■ Work instructions:
Images excluded, return every record exactly as it reads.
◇ ◇ ◇
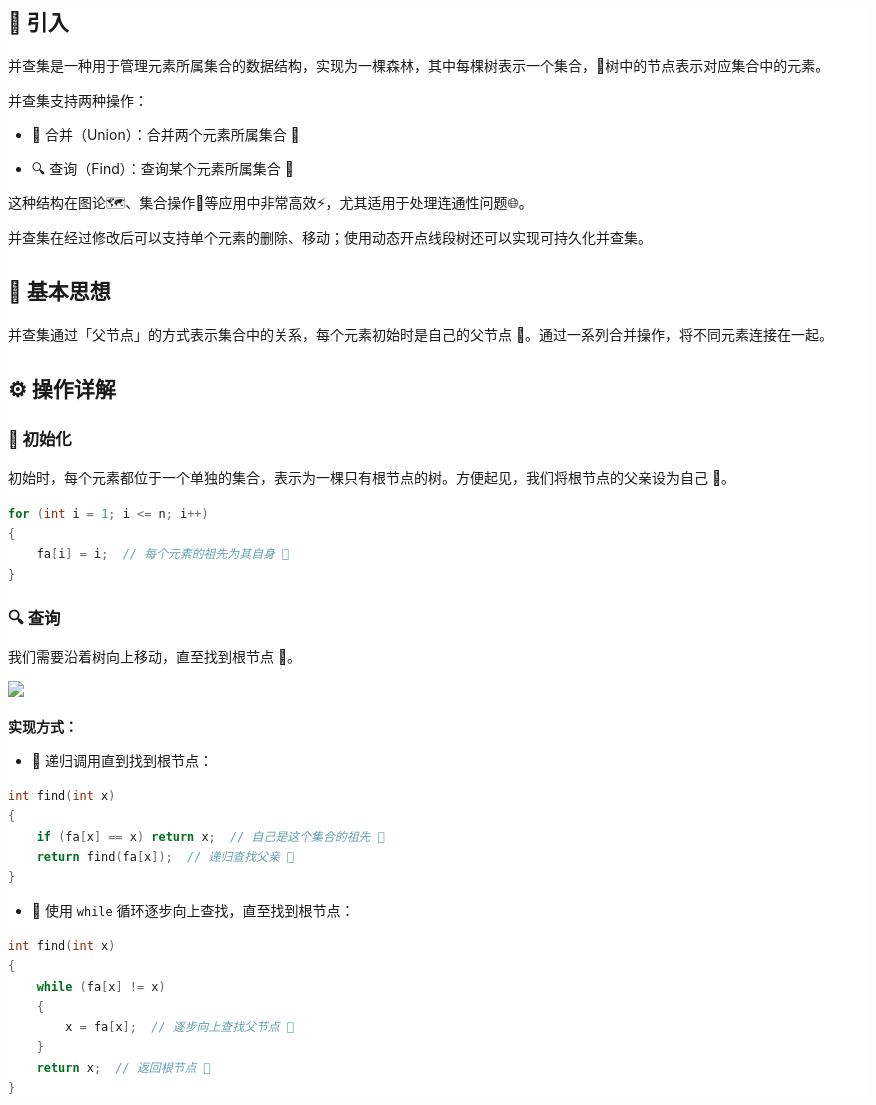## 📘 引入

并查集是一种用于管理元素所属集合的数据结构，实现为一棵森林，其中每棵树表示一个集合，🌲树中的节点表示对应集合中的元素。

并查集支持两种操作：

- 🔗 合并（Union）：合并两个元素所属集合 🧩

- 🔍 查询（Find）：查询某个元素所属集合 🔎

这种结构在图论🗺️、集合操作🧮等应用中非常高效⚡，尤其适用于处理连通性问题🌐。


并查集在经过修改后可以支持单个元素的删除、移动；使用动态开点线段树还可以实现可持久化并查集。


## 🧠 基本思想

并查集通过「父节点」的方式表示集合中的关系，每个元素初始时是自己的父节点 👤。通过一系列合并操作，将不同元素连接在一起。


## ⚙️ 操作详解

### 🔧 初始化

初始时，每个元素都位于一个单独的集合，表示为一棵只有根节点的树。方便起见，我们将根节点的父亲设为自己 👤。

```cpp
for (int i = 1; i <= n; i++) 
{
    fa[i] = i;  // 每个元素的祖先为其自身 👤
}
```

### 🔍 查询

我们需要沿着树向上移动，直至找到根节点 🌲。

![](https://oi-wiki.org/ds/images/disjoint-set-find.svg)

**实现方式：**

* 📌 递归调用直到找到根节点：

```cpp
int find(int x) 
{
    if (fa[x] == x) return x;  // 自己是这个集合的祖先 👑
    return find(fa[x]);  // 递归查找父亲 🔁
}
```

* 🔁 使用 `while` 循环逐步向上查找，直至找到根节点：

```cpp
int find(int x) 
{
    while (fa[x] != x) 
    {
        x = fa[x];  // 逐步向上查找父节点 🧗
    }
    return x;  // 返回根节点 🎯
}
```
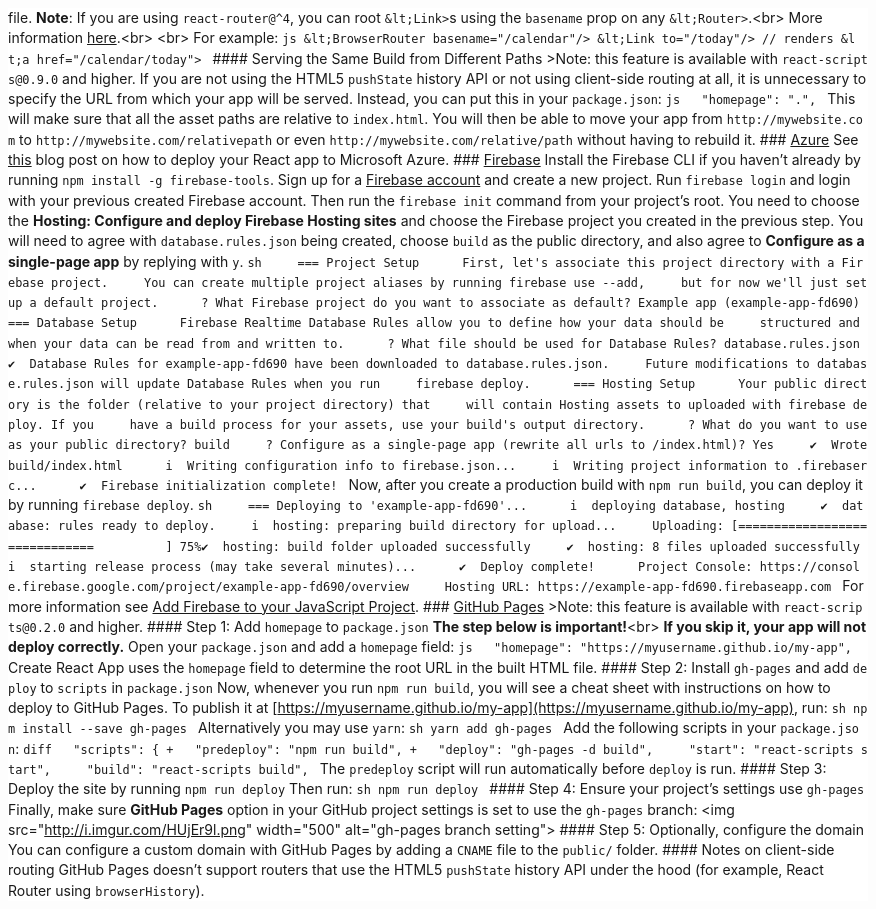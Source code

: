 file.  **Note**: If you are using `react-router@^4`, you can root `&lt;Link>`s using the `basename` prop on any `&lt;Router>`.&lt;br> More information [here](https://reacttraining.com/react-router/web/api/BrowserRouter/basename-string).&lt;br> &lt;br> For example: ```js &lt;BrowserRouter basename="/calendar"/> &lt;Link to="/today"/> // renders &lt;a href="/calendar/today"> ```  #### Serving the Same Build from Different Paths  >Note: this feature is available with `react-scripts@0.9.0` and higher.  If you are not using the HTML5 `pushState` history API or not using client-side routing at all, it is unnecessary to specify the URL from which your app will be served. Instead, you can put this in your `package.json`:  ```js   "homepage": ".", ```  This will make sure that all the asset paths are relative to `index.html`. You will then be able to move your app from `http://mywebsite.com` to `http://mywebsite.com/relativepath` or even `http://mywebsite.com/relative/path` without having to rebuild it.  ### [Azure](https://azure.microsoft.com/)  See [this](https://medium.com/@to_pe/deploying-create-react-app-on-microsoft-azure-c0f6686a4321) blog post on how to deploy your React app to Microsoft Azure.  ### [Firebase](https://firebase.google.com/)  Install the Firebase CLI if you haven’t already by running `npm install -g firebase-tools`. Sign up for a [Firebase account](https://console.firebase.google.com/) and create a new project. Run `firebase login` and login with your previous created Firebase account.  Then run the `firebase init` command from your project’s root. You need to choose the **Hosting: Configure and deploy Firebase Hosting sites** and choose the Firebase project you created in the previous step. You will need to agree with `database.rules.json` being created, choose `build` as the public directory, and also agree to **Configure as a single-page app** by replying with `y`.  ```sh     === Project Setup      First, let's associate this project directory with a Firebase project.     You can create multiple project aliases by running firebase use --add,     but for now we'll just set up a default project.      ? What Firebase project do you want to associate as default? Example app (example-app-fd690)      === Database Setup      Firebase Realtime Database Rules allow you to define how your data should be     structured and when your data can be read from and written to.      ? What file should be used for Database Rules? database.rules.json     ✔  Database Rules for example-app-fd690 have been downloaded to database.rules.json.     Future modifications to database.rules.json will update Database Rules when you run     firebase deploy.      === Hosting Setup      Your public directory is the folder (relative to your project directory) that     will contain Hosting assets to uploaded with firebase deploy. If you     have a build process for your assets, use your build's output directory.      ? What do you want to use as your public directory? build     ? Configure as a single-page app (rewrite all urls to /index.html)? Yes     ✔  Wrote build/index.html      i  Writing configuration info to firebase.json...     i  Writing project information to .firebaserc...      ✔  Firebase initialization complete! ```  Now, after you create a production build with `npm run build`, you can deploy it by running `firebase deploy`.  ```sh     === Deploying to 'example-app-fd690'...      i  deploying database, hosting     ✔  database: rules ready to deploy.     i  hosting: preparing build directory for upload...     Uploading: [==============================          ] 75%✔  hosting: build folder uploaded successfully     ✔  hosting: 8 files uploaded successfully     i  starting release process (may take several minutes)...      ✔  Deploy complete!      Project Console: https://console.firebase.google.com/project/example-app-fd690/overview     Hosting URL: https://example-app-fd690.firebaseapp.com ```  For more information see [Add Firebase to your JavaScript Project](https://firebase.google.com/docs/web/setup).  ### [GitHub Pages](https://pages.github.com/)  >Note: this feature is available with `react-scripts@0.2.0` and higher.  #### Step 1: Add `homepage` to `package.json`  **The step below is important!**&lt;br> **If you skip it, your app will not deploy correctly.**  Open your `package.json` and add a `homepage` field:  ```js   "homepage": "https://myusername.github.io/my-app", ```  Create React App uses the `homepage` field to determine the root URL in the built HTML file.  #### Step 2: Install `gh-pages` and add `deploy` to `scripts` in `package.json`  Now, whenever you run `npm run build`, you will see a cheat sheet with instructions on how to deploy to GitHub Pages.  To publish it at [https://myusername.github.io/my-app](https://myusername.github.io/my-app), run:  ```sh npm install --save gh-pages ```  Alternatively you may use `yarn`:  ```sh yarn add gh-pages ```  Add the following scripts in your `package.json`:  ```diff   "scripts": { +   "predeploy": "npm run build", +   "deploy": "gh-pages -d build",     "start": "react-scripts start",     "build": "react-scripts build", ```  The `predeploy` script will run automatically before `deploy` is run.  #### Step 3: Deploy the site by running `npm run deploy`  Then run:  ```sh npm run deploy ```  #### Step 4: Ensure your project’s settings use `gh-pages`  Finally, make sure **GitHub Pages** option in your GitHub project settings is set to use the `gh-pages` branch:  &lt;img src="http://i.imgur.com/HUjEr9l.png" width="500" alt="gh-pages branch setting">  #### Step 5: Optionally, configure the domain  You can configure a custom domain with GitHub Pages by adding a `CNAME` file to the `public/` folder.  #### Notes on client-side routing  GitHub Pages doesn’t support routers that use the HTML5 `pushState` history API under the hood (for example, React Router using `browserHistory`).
◇ ◇ ◇
■ Solution to the exercise:
## 📘 引入

并查集是一种用于管理元素所属集合的数据结构，实现为一棵森林，其中每棵树表示一个集合，🌲树中的节点表示对应集合中的元素。

并查集支持两种操作：

- 🔗 合并（Union）：合并两个元素所属集合 🧩

- 🔍 查询（Find）：查询某个元素所属集合 🔎

这种结构在图论🗺️、集合操作🧮等应用中非常高效⚡，尤其适用于处理连通性问题🌐。


并查集在经过修改后可以支持单个元素的删除、移动；使用动态开点线段树还可以实现可持久化并查集。


## 🧠 基本思想

并查集通过「父节点」的方式表示集合中的关系，每个元素初始时是自己的父节点 👤。通过一系列合并操作，将不同元素连接在一起。


## ⚙️ 操作详解

### 🔧 初始化

初始时，每个元素都位于一个单独的集合，表示为一棵只有根节点的树。方便起见，我们将根节点的父亲设为自己 👤。

```cpp
for (int i = 1; i <= n; i++) 
{
    fa[i] = i;  // 每个元素的祖先为其自身 👤
}
```

### 🔍 查询

我们需要沿着树向上移动，直至找到根节点 🌲。

![](https://oi-wiki.org/ds/images/disjoint-set-find.svg)

**实现方式：**

* 📌 递归调用直到找到根节点：

```cpp
int find(int x) 
{
    if (fa[x] == x) return x;  // 自己是这个集合的祖先 👑
    return find(fa[x]);  // 递归查找父亲 🔁
}
```

* 🔁 使用 `while` 循环逐步向上查找，直至找到根节点：

```cpp
int find(int x) 
{
    while (fa[x] != x) 
    {
        x = fa[x];  // 逐步向上查找父节点 🧗
    }
    return x;  // 返回根节点 🎯
}
```
Source code

: file.  **Note**: If you are using `react-router@^4`, you can root `&lt;Link>`s using the `basename` prop on any `&lt;Router>`.&lt;br> More information [here](https://reacttraining.com/react-router/web/api/BrowserRouter/basename-string).&lt;br> &lt;br> For example: ```js &lt;BrowserRouter basename="/calendar"/> &lt;Link to="/today"/> // renders &lt;a href="/calendar/today"> ```  #### Serving the Same Build from Different Paths  >Note: this feature is available with `react-scripts@0.9.0` and higher.  If you are not using the HTML5 `pushState` history API or not using client-side routing at all, it is unnecessary to specify the URL from which your app will be served. Instead, you can put this in your `package.json`:  ```js   "homepage": ".", ```  This will make sure that all the asset paths are relative to `index.html`. You will then be able to move your app from `http://mywebsite.com` to `http://mywebsite.com/relativepath` or even `http://mywebsite.com/relative/path` without having to rebuild it.  ### [Azure](https://azure.microsoft.com/)  See [this](https://medium.com/@to_pe/deploying-create-react-app-on-microsoft-azure-c0f6686a4321) blog post on how to deploy your React app to Microsoft Azure.  ### [Firebase](https://firebase.google.com/)  Install the Firebase CLI if you haven’t already by running `npm install -g firebase-tools`. Sign up for a [Firebase account](https://console.firebase.google.com/) and create a new project. Run `firebase login` and login with your previous created Firebase account.  Then run the `firebase init` command from your project’s root. You need to choose the **Hosting: Configure and deploy Firebase Hosting sites** and choose the Firebase project you created in the previous step. You will need to agree with `database.rules.json` being created, choose `build` as the public directory, and also agree to **Configure as a single-page app** by replying with `y`.  ```sh     === Project Setup      First, let's associate this project directory with a Firebase project.     You can create multiple project aliases by running firebase use --add,     but for now we'll just set up a default project.      ? What Firebase project do you want to associate as default? Example app (example-app-fd690)      === Database Setup      Firebase Realtime Database Rules allow you to define how your data should be     structured and when your data can be read from and written to.      ? What file should be used for Database Rules? database.rules.json     ✔  Database Rules for example-app-fd690 have been downloaded to database.rules.json.     Future modifications to database.rules.json will update Database Rules when you run     firebase deploy.      === Hosting Setup      Your public directory is the folder (relative to your project directory) that     will contain Hosting assets to uploaded with firebase deploy. If you     have a build process for your assets, use your build's output directory.      ? What do you want to use as your public directory? build     ? Configure as a single-page app (rewrite all urls to /index.html)? Yes     ✔  Wrote build/index.html      i  Writing configuration info to firebase.json...     i  Writing project information to .firebaserc...      ✔  Firebase initialization complete! ```  Now, after you create a production build with `npm run build`, you can deploy it by running `firebase deploy`.  ```sh     === Deploying to 'example-app-fd690'...      i  deploying database, hosting     ✔  database: rules ready to deploy.     i  hosting: preparing build directory for upload...     Uploading: [==============================          ] 75%✔  hosting: build folder uploaded successfully     ✔  hosting: 8 files uploaded successfully     i  starting release process (may take several minutes)...      ✔  Deploy complete!      Project Console: https://console.firebase.google.com/project/example-app-fd690/overview     Hosting URL: https://example-app-fd690.firebaseapp.com ```  For more information see [Add Firebase to your JavaScript Project](https://firebase.google.com/docs/web/setup).  ### [GitHub Pages](https://pages.github.com/)  >Note: this feature is available with `react-scripts@0.2.0` and higher.  #### Step 1: Add `homepage` to `package.json`  **The step below is important!**&lt;br> **If you skip it, your app will not deploy correctly.**  Open your `package.json` and add a `homepage` field:  ```js   "homepage": "https://myusername.github.io/my-app", ```  Create React App uses the `homepage` field to determine the root URL in the built HTML file.  #### Step 2: Install `gh-pages` and add `deploy` to `scripts` in `package.json`  Now, whenever you run `npm run build`, you will see a cheat sheet with instructions on how to deploy to GitHub Pages.  To publish it at [https://myusername.github.io/my-app](https://myusername.github.io/my-app), run:  ```sh npm install --save gh-pages ```  Alternatively you may use `yarn`:  ```sh yarn add gh-pages ```  Add the following scripts in your `package.json`:  ```diff   "scripts": { +   "predeploy": "npm run build", +   "deploy": "gh-pages -d build",     "start": "react-scripts start",     "build": "react-scripts build", ```  The `predeploy` script will run automatically before `deploy` is run.  #### Step 3: Deploy the site by running `npm run deploy`  Then run:  ```sh npm run deploy ```  #### Step 4: Ensure your project’s settings use `gh-pages`  Finally, make sure **GitHub Pages** option in your GitHub project settings is set to use the `gh-pages` branch:  &lt;img src="http://i.imgur.com/HUjEr9l.png" width="500" alt="gh-pages branch setting">  #### Step 5: Optionally, configure the domain  You can configure a custom domain with GitHub Pages by adding a `CNAME` file to the `public/` folder.  #### Notes on client-side routing  GitHub Pages doesn’t support routers that use the HTML5 `pushState` history API under the hood (for example, React Router using `browserHistory`).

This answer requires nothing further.